T&T government burying head in sand over oil prices - Opposition
Trinidad and Tobago's main opposition People's National Movement (PNM) on Wednesday accused the coalition People's Partnership government of burying its head in the sand as Prime Minister Kamla Persad-Bissessar indicated that her administration had no intention of reducing expenditure in certain areas, or cutting salaries in the face of dwindling global oil prices.
"The prime minister of Trinidad and Tobago, who has led five consecutive record-spending budgets in this country, should tell us exactly how she and her Cabinet will manage our affairs so that
the challenging circumstances, collapse of oil prices, followed by lowering gas prices, would find us in a situation where our quality of life is not damaged irreparably," PNM leader Dr Keith Rowley said.
"Her statement has not addressed the challenges in front of us. She is burying her head in the sand and is totally consumed by the election that is a few weeks away," Rowley added.
In a New Year's message, Persad Bissessar said that she would, on January 8, address the nation on the state of the economy.
"I will address the issue of falling oil and gas prices and their implications for Trinidad and Tobago, and outline the way forward in the year ahead," she added.
Finance Minister Larry Howai said earlier this month that Cabinet would soon decide on measures to deal with the declining revenue stream brought about by the rapid decline in the price for oil.
Trinidad and Tobago's 2015 national budget is based on a reference price of US$80 per barrel of oil and a gas price of US$2.75 cents per mnbtu.
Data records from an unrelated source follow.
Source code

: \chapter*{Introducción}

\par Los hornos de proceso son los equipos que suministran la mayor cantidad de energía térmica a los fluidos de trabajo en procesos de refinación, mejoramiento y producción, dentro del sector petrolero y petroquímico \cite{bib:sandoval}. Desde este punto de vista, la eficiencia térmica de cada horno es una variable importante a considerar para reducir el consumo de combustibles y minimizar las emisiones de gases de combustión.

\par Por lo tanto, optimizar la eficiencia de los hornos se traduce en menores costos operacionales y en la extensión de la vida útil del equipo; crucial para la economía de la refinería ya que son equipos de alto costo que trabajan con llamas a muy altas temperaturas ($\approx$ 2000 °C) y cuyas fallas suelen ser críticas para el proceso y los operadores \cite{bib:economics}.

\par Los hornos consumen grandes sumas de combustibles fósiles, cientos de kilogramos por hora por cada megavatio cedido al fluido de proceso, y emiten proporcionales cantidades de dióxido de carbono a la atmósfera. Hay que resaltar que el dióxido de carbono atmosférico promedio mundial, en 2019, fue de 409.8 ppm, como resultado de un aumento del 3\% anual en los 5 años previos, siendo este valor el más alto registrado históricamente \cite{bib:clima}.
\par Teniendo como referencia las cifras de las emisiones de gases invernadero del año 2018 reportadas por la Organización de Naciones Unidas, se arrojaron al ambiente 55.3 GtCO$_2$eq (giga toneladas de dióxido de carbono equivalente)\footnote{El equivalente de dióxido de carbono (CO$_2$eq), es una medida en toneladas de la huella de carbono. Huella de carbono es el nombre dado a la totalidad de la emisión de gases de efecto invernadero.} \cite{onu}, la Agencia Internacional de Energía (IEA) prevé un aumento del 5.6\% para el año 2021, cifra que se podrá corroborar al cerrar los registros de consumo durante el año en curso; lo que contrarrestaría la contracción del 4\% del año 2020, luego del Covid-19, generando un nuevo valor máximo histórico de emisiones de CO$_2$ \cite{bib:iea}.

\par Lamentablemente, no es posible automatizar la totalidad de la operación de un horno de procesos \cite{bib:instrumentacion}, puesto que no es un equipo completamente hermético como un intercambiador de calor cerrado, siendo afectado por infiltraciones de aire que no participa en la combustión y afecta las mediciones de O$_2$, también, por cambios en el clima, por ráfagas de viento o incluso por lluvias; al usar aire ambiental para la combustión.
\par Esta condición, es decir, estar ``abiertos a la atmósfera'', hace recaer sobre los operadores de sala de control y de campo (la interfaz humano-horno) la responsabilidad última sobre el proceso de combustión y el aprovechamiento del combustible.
But in recent months, oil prices had dropped from a high of US$102.90 a barrel to below US$55 a barrel.
Persad Bissessar, who will face a general election in 2015, said that her administration will table the finance bill in Parliament on February 9, noting that the legislation gives life and traction to the measures announced in the 2015 budget statement.
"Following this debate, during the following week, I will also engage stakeholders in a discussion on the state of the economy, the way forward and options for investment, growth, diversification and development," the prime minister said.
She said she wanted to give the country the assurance that "there will be no cut to affect the vulnerable and the underprivileged, as well as health-sector reform and crime fighting. The preservation of jobs is high on our agenda".
But, Rowley said, in a situation where the rest of the world, particularly those countries heavily influenced by hydrocarbon, are facing serious challenges "the prime minister of Trinidad and Tobago is trying to convince the population that we do not have a problem ... to the extent that if we do have any kind of problem, she is on top of it".
He added that "what the country needs in these challenging times is leadership, honest leadership, (and) what the prime minister is going to tell the population is that we do not have a problem".